Task
All lines in the material with the string "application" should be listed.
╭─ Task data
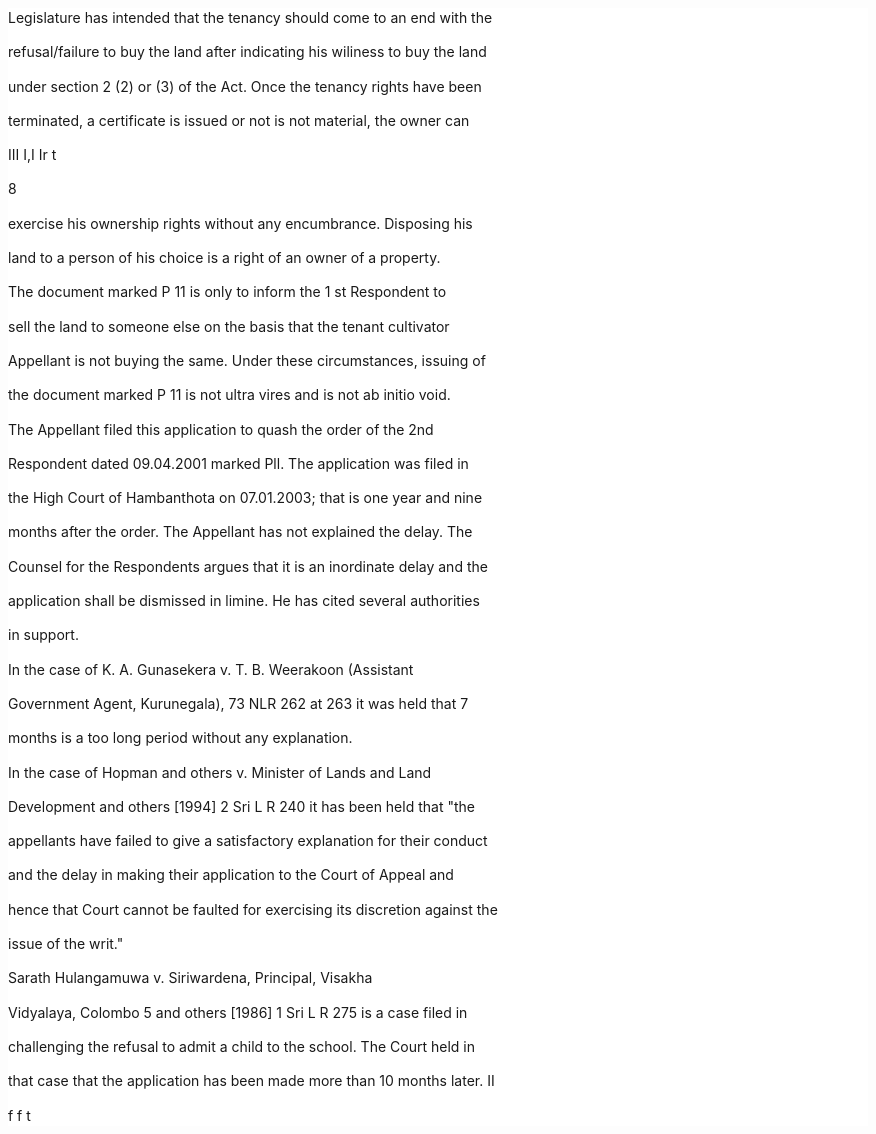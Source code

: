 Legislature has intended that the tenancy should come to an end with the

refusal/failure to buy the land after indicating his wiliness to buy the land

under section 2 (2) or (3) of the Act. Once the tenancy rights have been

terminated, a certificate is issued or not is not material, the owner can

III I,I Ir t

8

exercise his ownership rights without any encumbrance. Disposing his

land to a person of his choice is a right of an owner of a property.

The document marked P 11 is only to inform the 1 st Respondent to

sell the land to someone else on the basis that the tenant cultivator

Appellant is not buying the same. Under these circumstances, issuing of

the document marked P 11 is not ultra vires and is not ab initio void.

The Appellant filed this application to quash the order of the 2nd

Respondent dated 09.04.2001 marked Pll. The application was filed in

the High Court of Hambanthota on 07.01.2003; that is one year and nine

months after the order. The Appellant has not explained the delay. The

Counsel for the Respondents argues that it is an inordinate delay and the

application shall be dismissed in limine. He has cited several authorities

in support.

In the case of K. A. Gunasekera v. T. B. Weerakoon (Assistant

Government Agent, Kurunegala), 73 NLR 262 at 263 it was held that 7

months is a too long period without any explanation.

In the case of Hopman and others v. Minister of Lands and Land

Development and others [1994] 2 Sri L R 240 it has been held that "the

appellants have failed to give a satisfactory explanation for their conduct

and the delay in making their application to the Court of Appeal and

hence that Court cannot be faulted for exercising its discretion against the

issue of the writ."

Sarath Hulangamuwa v. Siriwardena, Principal, Visakha

Vidyalaya, Colombo 5 and others [1986] 1 Sri L R 275 is a case filed in

challenging the refusal to admit a child to the school. The Court held in

that case that the application has been made more than 10 months later. II

f f t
╰─
Task answer
The Appellant filed this application to quash the order of the 2nd
Respondent dated 09.04.2001 marked Pll. The application was filed in
application shall be dismissed in limine. He has cited several authorities
and the delay in making their application to the Court of Appeal and
that case that the application has been made more than 10 months later. II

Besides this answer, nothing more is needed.